◆ YOUR INSTRUCTIONS ◆
What you return must be an exact copy of the lines in the listing below between the line holding "### Carol Gilligan and gender" and the line holding "Carol Gilligan, in", inclusive, and nothing more.

• • • • • • •

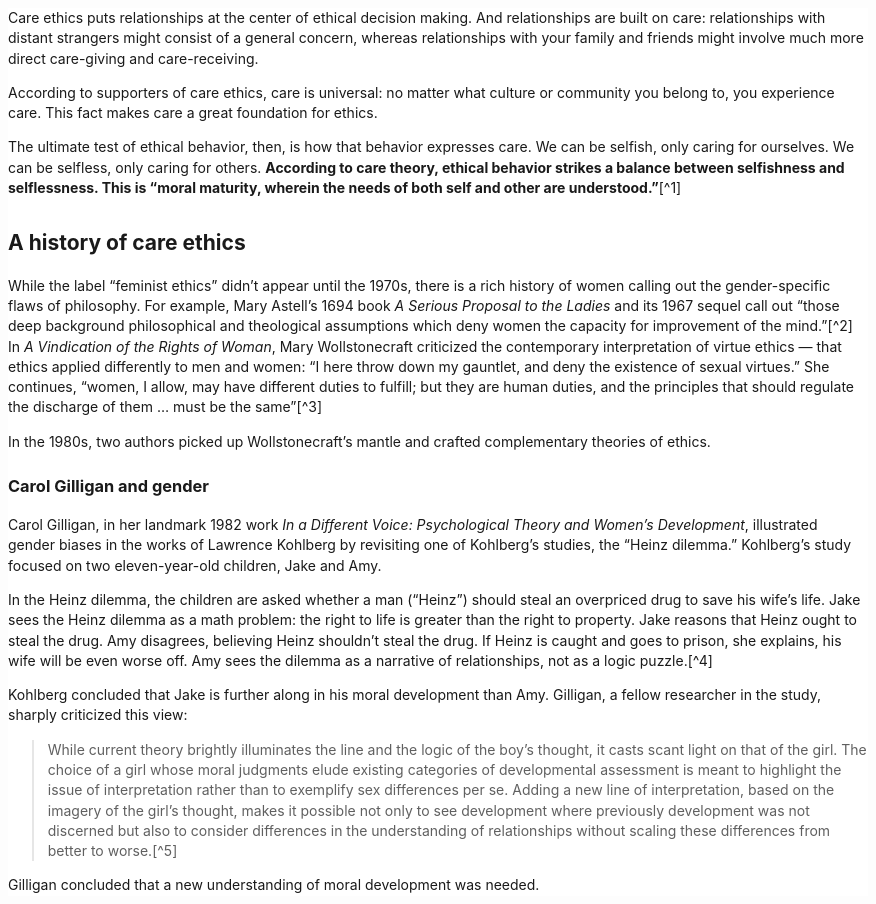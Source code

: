 Care ethics puts relationships at the center of ethical decision making. And relationships are built on care: relationships with distant strangers might consist of a general concern, whereas relationships with your family and friends might involve much more direct care-giving and care-receiving.

According to supporters of care ethics, care is universal: no matter what culture or community you belong to, you experience care. This fact makes care a great foundation for ethics.

The ultimate test of ethical behavior, then, is how that behavior expresses care. We can be selfish, only caring for ourselves. We can be selfless, only caring for others. **According to care theory, ethical behavior strikes a balance between selfishness and selflessness. This is “moral maturity, wherein the needs of both self and other are understood.”**[^1]


## A history of care ethics

While the label “feminist ethics” didn’t appear until the 1970s, there is a rich history of women calling out the gender-specific flaws of philosophy. For example, Mary Astell’s 1694 book _A Serious Proposal to the Ladies_ and its 1967 sequel call out “those deep background philosophical and theological assumptions which deny women the capacity for improvement of the mind.”[^2] In _A Vindication of the Rights of Woman_, Mary Wollstonecraft criticized the contemporary interpretation of virtue ethics — that ethics applied differently to men and women: “I here throw down my gauntlet, and deny the existence of sexual virtues.” She continues, “women, I allow, may have different duties to fulfill; but they are human duties, and the principles that should regulate the discharge of them … must be the same”[^3]

In the 1980s, two authors picked up Wollstonecraft’s mantle and crafted complementary theories of ethics.


### Carol Gilligan and gender

Carol Gilligan, in her landmark 1982 work _In a Different Voice: Psychological Theory and Women’s Development_, illustrated gender biases in the works of Lawrence Kohlberg by revisiting one of Kohlberg’s studies, the “Heinz dilemma.” Kohlberg’s study focused on two eleven-year-old children, Jake and Amy. 

In the Heinz dilemma, the children are asked whether a man (“Heinz”) should steal an overpriced drug to save his wife’s life. Jake sees the Heinz dilemma as a math problem: the right to life is greater than the right to property. Jake reasons that Heinz ought to steal the drug. Amy disagrees, believing Heinz shouldn’t steal the drug. If Heinz is caught and goes to prison, she explains, his wife will be even worse off. Amy sees the dilemma as a narrative of relationships, not as a logic puzzle.[^4]

Kohlberg concluded that Jake is further along in his moral development than Amy. Gilligan, a fellow researcher in the study, sharply criticized this view:


> While current theory brightly illuminates the line and the logic of the boy’s thought, it casts scant light on that of the girl. The choice of a girl whose moral judgments elude existing categories of developmental assessment is meant to highlight the issue of interpretation rather than to exemplify sex differences per se. Adding a new line of interpretation, based on the imagery of the girl’s thought, makes it possible not only to see development where previously development was not discerned but also to consider differences in the understanding of relationships without scaling these differences from better to worse.[^5]

Gilligan concluded that a new understanding of moral development was needed.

• • • • • • •

◆ SOLUTION FOR THIS TASK ◆
### Carol Gilligan and gender

Carol Gilligan, in her landmark 1982 work _In a Different Voice: Psychological Theory and Women’s Development_, illustrated gender biases in the works of Lawrence Kohlberg by revisiting one of Kohlberg’s studies, the “Heinz dilemma.” Kohlberg’s study focused on two eleven-year-old children, Jake and Amy. 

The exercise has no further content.